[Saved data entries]
::::::

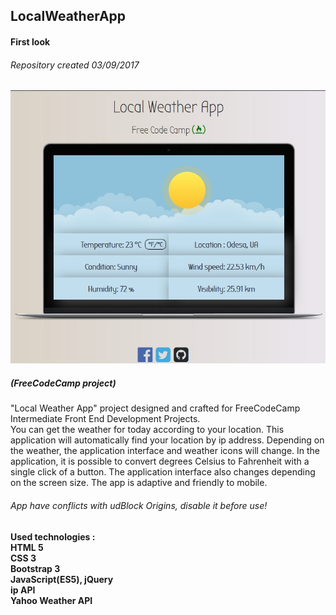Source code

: ## LocalWeatherApp
#### First look
###### Repository created 03/09/2017

![alt-текст](https://github.com/serg-gavel/LocalWeatherApp/blob/master/LocalWeatherApp-S.Gavelyuk.jpg)
##### (FreeCodeCamp project)

"Local Weather App" project designed and crafted for FreeCodeCamp Intermediate Front End Development Projects.  
You can get the weather for today according to your location. This application will automatically find your location by ip address. Depending on the weather, the application interface and weather icons will change. In the application, it is possible to convert degrees   Celsius to Fahrenheit with a single click of a button. The application interface also changes depending on the screen size. The app is adaptive and friendly to mobile.  


###### App have conflicts with udBlock Origins, disable it before use!  


__Used technologies :__  
**HTML 5**  
**CSS 3**  
**Bootstrap 3**  
**JavaScript(ES5), jQuery**  
**ip API**  
**Yahoo Weather API**  
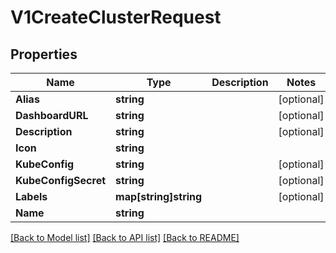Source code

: # V1CreateClusterRequest

## Properties

Name | Type | Description | Notes
------------ | ------------- | ------------- | -------------
**Alias** | **string** |  | [optional] 
**DashboardURL** | **string** |  | [optional] 
**Description** | **string** |  | [optional] 
**Icon** | **string** |  | 
**KubeConfig** | **string** |  | [optional] 
**KubeConfigSecret** | **string** |  | [optional] 
**Labels** | **map[string]string** |  | [optional] 
**Name** | **string** |  | 

[[Back to Model list]](../README.md#documentation-for-models) [[Back to API list]](../README.md#documentation-for-api-endpoints) [[Back to README]](../README.md)


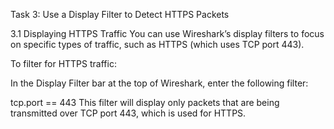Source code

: Task 3: Use a Display Filter to Detect HTTPS Packets

3.1 Displaying HTTPS Traffic
You can use Wireshark’s display filters to focus on specific types of traffic, such as HTTPS (which uses TCP port 443).

To filter for HTTPS traffic:

In the Display Filter bar at the top of Wireshark, enter the following filter:

tcp.port == 443
This filter will display only packets that are being transmitted over TCP port 443, which is used for HTTPS.
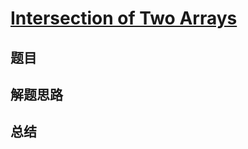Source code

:# [Intersection of Two Arrays](https://leetcode.com/problems/intersection-of-two-arrays/)
## 题目


## 解题思路


## 总结


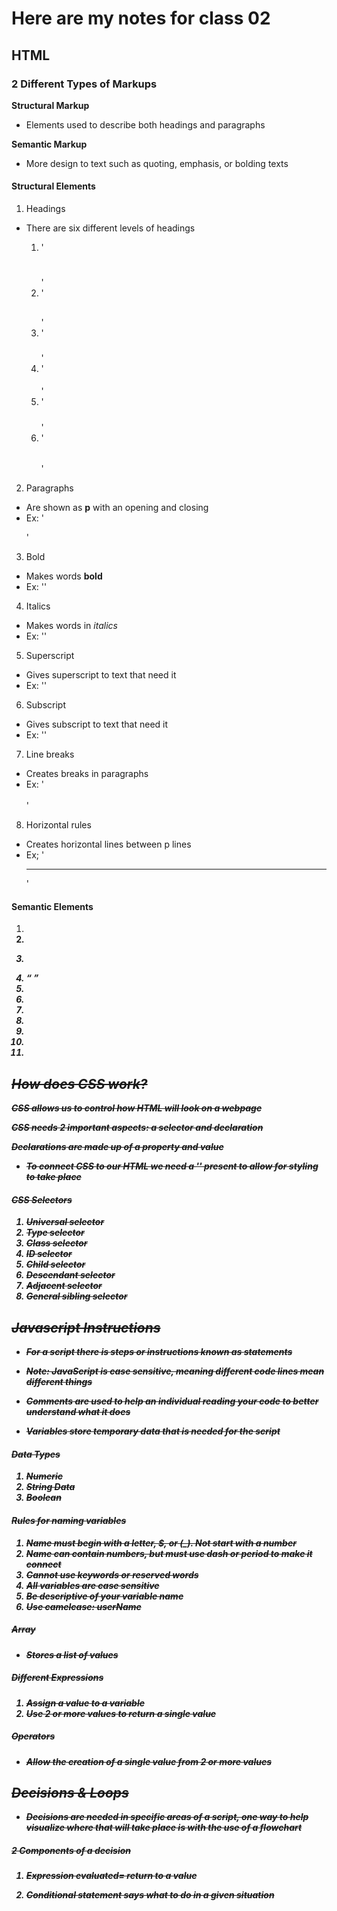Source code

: # Here are my notes for class 02

## HTML 

### 2 Different Types of Markups 

**Structural Markup** 

  - Elements used to describe both headings and paragraphs 

**Semantic Markup**

  - More design to text such as quoting, emphasis, or bolding texts

#### Structural Elements 

1. Headings 
  - There are six different levels of headings

    1. '<h1></h1>'
    2. '<h2></h2>'
    3. '<h3></h3>'
    4. '<h4></h4>'
    5. '<h5></h5>'
    6. '<h6></h6>'

2. Paragraphs
  - Are shown as **p** with an opening and closing
  - Ex: '<p></p>'

3. Bold
  - Makes words **bold**
  - Ex: '<b></b>'

4. Italics
  - Makes words in *italics*
  - Ex: '<i></i>'

5. Superscript 
  - Gives superscript to text that need it
  - Ex: '<sup></sup>'

6. Subscript 
  - Gives subscript to text that need it
  - Ex: '<sub></sub>'

7. Line breaks
  - Creates breaks in paragraphs 
  - Ex: '<br></br>'
8. Horizontal rules
  - Creates horizontal lines between p lines 
  - Ex; '<hr></hr>'

#### Semantic Elements

1. <strong>
2. <em>
3. <blockquote>
4. <q>
5. <abbr>
6. <cite>
7. <dfn>
8. <address>
9. <ins>
9. <del>
10. <s>

## How does CSS work?

**CSS allows us to control how HTML will look on a webpage**

**CSS needs 2 important aspects: a selector and declaration** 

**Declarations** are made up of a property and value

- To connect CSS to our HTML we need a '<link>' present to allow for styling to take place

#### CSS Selectors

1. Universal selector 
2. Type selector 
3. Class selector 
4. ID selector 
5. Child selector 
6. Descendant selector 
7. Adjacent selector 
8. General sibling selector 

## Javascript Instructions 

- For a script there is steps or instructions known as **statements**

- Note: JavaScript is case sensitive, meaning different code lines mean different things 

- **Comments** are used to help an individual reading your code to better understand what it does

- **Variables** store temporary data that is needed for the script 

#### Data Types 

1. Numeric
2. String Data
3. Boolean

#### Rules for naming variables 

1. Name must begin with a letter, $, or (_). Not start with a number 
2. Name can contain numbers, but must use dash or period to make it connect
3. Cannot use **keywords** or **reserved** words
4. All variables are case sensitive 
5. Be descriptive of your variable name 
6. Use camelcase: userName

##### Array 

- Stores a list of values 


##### Different Expressions 

1. Assign a value to a variable 
2. Use 2 or more values to return a single value 

##### Operators 

- Allow the creation of a single value from 2 or more values 

## Decisions & Loops 

- **Decisions** are needed in specific areas of a script, one way to help visualize where that will take place is with the use of a **flowchart**

##### 2 Components of a decision 

1. Expression evaluated= return to a value 

2. Conditional statement says what to do in a given situation 

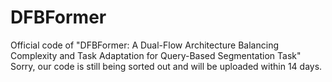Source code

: # DFBFormer
Official code of "DFBFormer: A Dual-Flow Architecture Balancing Complexity and Task Adaptation for Query-Based Segmentation Task"
Sorry, our code is still being sorted out and will be uploaded within 14 days.
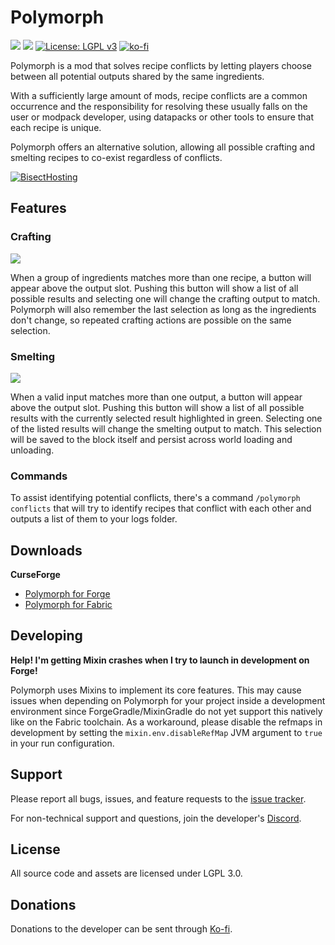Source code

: # Polymorph
[![](http://cf.way2muchnoise.eu/versions/polymorph.svg)](https://www.curseforge.com/minecraft/mc-mods/polymorph)
[![](http://cf.way2muchnoise.eu/short_polymorph_downloads.svg)](https://www.curseforge.com/minecraft/mc-mods/polymorph/files)
[![License: LGPL v3](https://img.shields.io/badge/License-LGPL%20v3-blue.svg?&style=flat-square)](https://www.gnu.org/licenses/lgpl-3.0)
[![ko-fi](https://img.shields.io/badge/Support%20Me-Ko--fi-%23FF5E5B?style=flat-square)](https://ko-fi.com/C0C1NL4O)

Polymorph is a mod that solves recipe conflicts by letting players choose between all potential
outputs shared by the same ingredients.

With a sufficiently large amount of mods, recipe conflicts are a common occurrence and the
responsibility for resolving these usually falls on the user or modpack developer, using datapacks
or other tools to ensure that each recipe is unique.

Polymorph offers an alternative solution, allowing all possible crafting and smelting recipes to
co-exist regardless of conflicts.

[![BisectHosting](https://i.postimg.cc/prDcRzJ8/logo-final.png)](https://bisecthosting.com/illusive)

## Features

### Crafting

![](https://i.ibb.co/TkWswkG/polymorph.gif)

When a group of ingredients matches more than one recipe, a button will appear above the output
slot. Pushing this button will show a list of all possible results and selecting one will change the
crafting output to match. Polymorph will also remember the last selection as long as the ingredients
don't change, so repeated crafting actions are possible on the same selection.

### Smelting

![](https://i.ibb.co/QX9MNYM/polymorph-furnacedemo.gif)

When a valid input matches more than one output, a button will appear above the output slot. Pushing
this button will show a list of all possible results with the currently selected result highlighted
in green. Selecting one of the listed results will change the smelting output to match. This
selection will be saved to the block itself and persist across world loading and unloading.

### Commands

To assist identifying potential conflicts, there's a command `/polymorph conflicts` that will try to
identify recipes that conflict with each other and outputs a list of them to your logs folder.

## Downloads

**CurseForge**
- [Polymorph for Forge](https://www.curseforge.com/minecraft/mc-mods/polymorph/files)
- [Polymorph for Fabric](https://www.curseforge.com/minecraft/mc-mods/polymorph-fabric/files)

## Developing

**Help! I'm getting Mixin crashes when I try to launch in development on Forge!**

Polymorph uses Mixins to implement its core features. This may cause issues when depending on
Polymorph for your project inside a development environment since ForgeGradle/MixinGradle do not yet
support this natively like on the Fabric toolchain. As a workaround, please disable the refmaps in
development by setting the `mixin.env.disableRefMap` JVM argument to `true` in your run
configuration.

## Support

Please report all bugs, issues, and feature requests to the
[issue tracker](https://github.com/TheIllusiveC4/Polymorph/issues).

For non-technical support and questions, join the developer's [Discord](https://discord.gg/JWgrdwt).

## License

All source code and assets are licensed under LGPL 3.0.

## Donations

Donations to the developer can be sent through [Ko-fi](https://ko-fi.com/C0C1NL4O).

::::::

> **Problem details**
Where a line of the records above holds the word "lines", copy that line.

> **Result of this exercise**
  - Creates horizontal lines between p lines 
- Note: JavaScript is case sensitive, meaning different code lines mean different things 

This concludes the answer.